*** Block opens ***

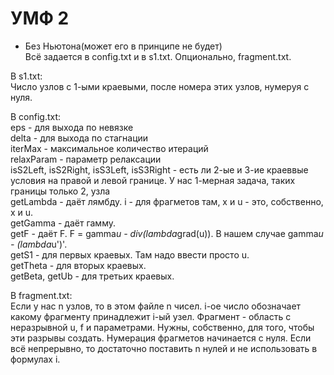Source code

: # УМФ 2
* Без Ньютона(может его в принципе не будет)  
Всё задается в config.txt и в s1.txt. Опционально, fragment.txt.  

В s1.txt:  
Число узлов с 1-ыми краевыми, после номера этих узлов, нумеруя с нуля.  

В config.txt:  
eps - для выхода по невязке  
delta - для выхода по стагнации  
iterMax - максимальное количество итераций  
relaxParam - параметр релаксации  
isS2Left, isS2Right, isS3Left, isS3Right - есть ли 2-ые и 3-ие краеввые условия на правой и левой границе. У нас 1-мерная задача, таких границы только 2, узла   
getLambda - даёт лямбду. i - для фрагметов там, x и u - это, собственно, x и u.  
getGamma - даёт гамму.  
getF - даёт F. F = gamma*u - div(lambda*grad(u)). В нашем случае gamma*u - (lambda*u')'.  
getS1 - для первых краевых. Там надо ввести просто u.  
getTheta - для вторых краевых.  
getBeta, getUb - для третьих краевых.  

В fragment.txt:  
Если у нас n узлов, то в этом файле n чисел. i-ое число обозначает какому фрагменту принадлежит i-ый узел. Фрагмент - область с неразрывной u, f и параметрами. Нужны, собственно, для того, чтобы эти разрывы создать. Нумерация фрагметов начинается с нуля. Если всё непрерывно, то достаточно поставить n нулей и не использовать в формулах i.  
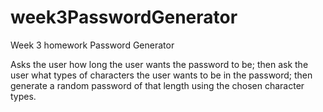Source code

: # week3PasswordGenerator
Week 3 homework Password Generator

Asks the user how long the user wants the password to be; then ask the user what types of characters the user wants to be in the password; then generate a random password of that length using the chosen character types.
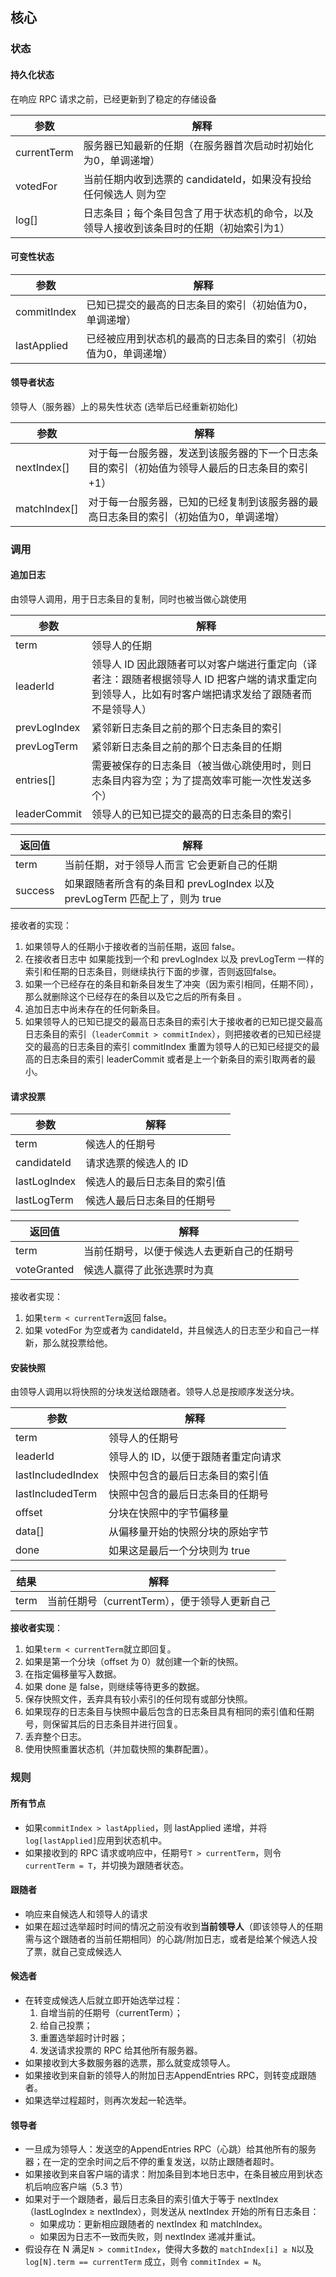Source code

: ## 核心



### 状态



#### 持久化状态

在响应 RPC 请求之前，已经更新到了稳定的存储设备

| 参数        | 解释                                                         |
| ----------- | ------------------------------------------------------------ |
| currentTerm | 服务器已知最新的任期（在服务器首次启动时初始化为0，单调递增） |
| votedFor    | 当前任期内收到选票的 candidateId，如果没有投给任何候选人 则为空 |
| log[]       | 日志条目；每个条目包含了用于状态机的命令，以及领导人接收到该条目时的任期（初始索引为1） |



#### 可变性状态

| 参数        | 解释                                                         |
| ----------- | ------------------------------------------------------------ |
| commitIndex | 已知已提交的最高的日志条目的索引（初始值为0，单调递增）      |
| lastApplied | 已经被应用到状态机的最高的日志条目的索引（初始值为0，单调递增） |



#### 领导者状态

领导人（服务器）上的易失性状态 (选举后已经重新初始化)

| 参数         | 解释                                                         |
| ------------ | ------------------------------------------------------------ |
| nextIndex[]  | 对于每一台服务器，发送到该服务器的下一个日志条目的索引（初始值为领导人最后的日志条目的索引+1） |
| matchIndex[] | 对于每一台服务器，已知的已经复制到该服务器的最高日志条目的索引（初始值为0，单调递增） |



### 调用



#### 追加日志

由领导人调用，用于日志条目的复制，同时也被当做心跳使用

| 参数         | 解释                                                         |
| ------------ | ------------------------------------------------------------ |
| term         | 领导人的任期                                                 |
| leaderId     | 领导人 ID 因此跟随者可以对客户端进行重定向（译者注：跟随者根据领导人 ID 把客户端的请求重定向到领导人，比如有时客户端把请求发给了跟随者而不是领导人） |
| prevLogIndex | 紧邻新日志条目之前的那个日志条目的索引                       |
| prevLogTerm  | 紧邻新日志条目之前的那个日志条目的任期                       |
| entries[]    | 需要被保存的日志条目（被当做心跳使用时，则日志条目内容为空；为了提高效率可能一次性发送多个） |
| leaderCommit | 领导人的已知已提交的最高的日志条目的索引                     |

| 返回值  | 解释                                                         |
| ------- | ------------------------------------------------------------ |
| term    | 当前任期，对于领导人而言 它会更新自己的任期                  |
| success | 如果跟随者所含有的条目和 prevLogIndex 以及 prevLogTerm 匹配上了，则为 true |

接收者的实现：

1. 如果领导人的任期小于接收者的当前任期，返回 false。
2. 在接收者日志中 如果能找到一个和 prevLogIndex 以及 prevLogTerm 一样的索引和任期的日志条目，则继续执行下面的步骤，否则返回false。
3. 如果一个已经存在的条目和新条目发生了冲突（因为索引相同，任期不同），那么就删除这个已经存在的条目以及它之后的所有条目 。
4. 追加日志中尚未存在的任何新条目。
5. 如果领导人的已知已提交的最高日志条目的索引大于接收者的已知已提交最高日志条目的索引（`leaderCommit > commitIndex`），则把接收者的已知已经提交的最高的日志条目的索引 commitIndex 重置为领导人的已知已经提交的最高的日志条目的索引 leaderCommit 或者是上一个新条目的索引取两者的最小。



#### 请求投票

| 参数         | 解释                         |
| ------------ | ---------------------------- |
| term         | 候选人的任期号               |
| candidateId  | 请求选票的候选人的 ID        |
| lastLogIndex | 候选人的最后日志条目的索引值 |
| lastLogTerm  | 候选人最后日志条目的任期号   |

| 返回值      | 解释                                       |
| ----------- | ------------------------------------------ |
| term        | 当前任期号，以便于候选人去更新自己的任期号 |
| voteGranted | 候选人赢得了此张选票时为真                 |

接收者实现：

1. 如果`term < currentTerm`返回 false。
2. 如果 votedFor 为空或者为 candidateId，并且候选人的日志至少和自己一样新，那么就投票给他。



#### 安装快照

由领导人调用以将快照的分块发送给跟随者。领导人总是按顺序发送分块。

| 参数              | 解释                                |
| ----------------- | ----------------------------------- |
| term              | 领导人的任期号                      |
| leaderId          | 领导人的 ID，以便于跟随者重定向请求 |
| lastIncludedIndex | 快照中包含的最后日志条目的索引值    |
| lastIncludedTerm  | 快照中包含的最后日志条目的任期号    |
| offset            | 分块在快照中的字节偏移量            |
| data[]            | 从偏移量开始的快照分块的原始字节    |
| done              | 如果这是最后一个分块则为 true       |

| 结果 | 解释                                          |
| ---- | --------------------------------------------- |
| term | 当前任期号（currentTerm），便于领导人更新自己 |

**接收者实现**：

1. 如果`term < currentTerm`就立即回复。
2. 如果是第一个分块（offset 为 0）就创建一个新的快照。
3. 在指定偏移量写入数据。
4. 如果 done 是 false，则继续等待更多的数据。
5. 保存快照文件，丢弃具有较小索引的任何现有或部分快照。
6. 如果现存的日志条目与快照中最后包含的日志条目具有相同的索引值和任期号，则保留其后的日志条目并进行回复。
7. 丢弃整个日志。
8. 使用快照重置状态机（并加载快照的集群配置）。



### 规则



#### 所有节点

- 如果`commitIndex > lastApplied`，则 lastApplied 递增，并将`log[lastApplied]`应用到状态机中。
- 如果接收到的 RPC 请求或响应中，任期号`T > currentTerm`，则令 `currentTerm = T`，并切换为跟随者状态。



#### 跟随者

- 响应来自候选人和领导人的请求
- 如果在超过选举超时时间的情况之前没有收到**当前领导人**（即该领导人的任期需与这个跟随者的当前任期相同）的心跳/附加日志，或者是给某个候选人投了票，就自己变成候选人



#### 候选者

- 在转变成候选人后就立即开始选举过程：
  1. 自增当前的任期号（currentTerm）；
  2. 给自己投票；
  3. 重置选举超时计时器；
  4. 发送请求投票的 RPC 给其他所有服务器。
- 如果接收到大多数服务器的选票，那么就变成领导人。
- 如果接收到来自新的领导人的附加日志AppendEntries RPC，则转变成跟随者。
- 如果选举过程超时，则再次发起一轮选举。



#### 领导者

- 一旦成为领导人：发送空的AppendEntries RPC（心跳）给其他所有的服务器；在一定的空余时间之后不停的重复发送，以防止跟随者超时。
- 如果接收到来自客户端的请求：附加条目到本地日志中，在条目被应用到状态机后响应客户端（5.3 节）
- 如果对于一个跟随者，最后日志条目的索引值大于等于 nextIndex（lastLogIndex ≥ nextIndex），则发送从 nextIndex 开始的所有日志条目：
  - 如果成功：更新相应跟随者的 nextIndex 和 matchIndex。
  - 如果因为日志不一致而失败，则 nextIndex 递减并重试。
- 假设存在 N 满足`N > commitIndex`，使得大多数的 `matchIndex[i] ≥ N`以及`log[N].term == currentTerm` 成立，则令 `commitIndex = N`。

*** Block closes ***

■ **TASK ITEM**: Scan the records for the string "даёт" and show every line that contains it.

■ **ANSWER BOX**:
getLambda - даёт лямбду. i - для фрагметов там, x и u - это, собственно, x и u.  
getGamma - даёт гамму.  
getF - даёт F. F = gamma*u - div(lambda*grad(u)). В нашем случае gamma*u - (lambda*u')'.  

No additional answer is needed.